Après l'énorme scandale causé par Mademoiselle Julie et une période d'exil parisien, Strindberg, l'athée, se rapproche des milieux mystiques et catholiques. Sa quête d'une vérité de soi et du monde, son goût pour l'exploration du psychique se font alors sur le mode onirique et occulte. La Danse de mort (1900), le Chemin de Damas (1898, 1904), le Songe (1902) en sont les œuvres les plus caractéristiques, structurées par des effets d'hallucination mentale, de démultiplication des personnages et de mystérieuses présences dont on ignore si elles relèvent du réel ou du fantasme. Cette période de création, lyrique et mystique, témoigne de l'influence des pensées de Nietzsche et de Kierkegaard.

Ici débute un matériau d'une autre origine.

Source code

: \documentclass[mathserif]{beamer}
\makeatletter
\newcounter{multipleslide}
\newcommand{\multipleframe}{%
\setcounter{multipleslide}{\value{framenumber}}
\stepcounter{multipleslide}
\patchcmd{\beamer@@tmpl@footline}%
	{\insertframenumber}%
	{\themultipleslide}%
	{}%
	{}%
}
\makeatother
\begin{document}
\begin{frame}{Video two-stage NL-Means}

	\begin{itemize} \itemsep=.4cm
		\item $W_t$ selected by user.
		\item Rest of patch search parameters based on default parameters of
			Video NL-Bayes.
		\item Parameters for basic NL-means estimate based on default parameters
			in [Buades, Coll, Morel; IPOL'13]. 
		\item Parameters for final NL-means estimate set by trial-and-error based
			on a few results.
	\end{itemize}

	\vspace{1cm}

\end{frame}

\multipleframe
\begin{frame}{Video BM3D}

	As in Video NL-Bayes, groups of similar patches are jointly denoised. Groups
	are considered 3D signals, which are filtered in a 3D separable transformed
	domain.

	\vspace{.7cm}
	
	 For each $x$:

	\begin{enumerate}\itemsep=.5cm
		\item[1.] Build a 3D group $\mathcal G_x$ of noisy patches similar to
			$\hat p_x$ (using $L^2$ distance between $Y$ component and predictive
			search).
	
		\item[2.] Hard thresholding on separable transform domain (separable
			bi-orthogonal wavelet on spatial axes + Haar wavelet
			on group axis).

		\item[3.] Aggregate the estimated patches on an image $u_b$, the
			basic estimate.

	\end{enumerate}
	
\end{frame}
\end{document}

Enfin, à partir de 1907, Strindberg a la possibilité de mettre en place, dans la petite salle du Théâtre-Intime qu'il dirige, le nouvel art dramatique auquel il s'est toujours consacré. Il y représente des pièces intimes, ou « pièces de chambre » (Kammarspel), comme la Sonate des spectres, Orage, le Pélican, œuvres de 1907, empreintes du réalisme cruel et désespéré qui est le corrélat d'une analyse impitoyable des rapports humains.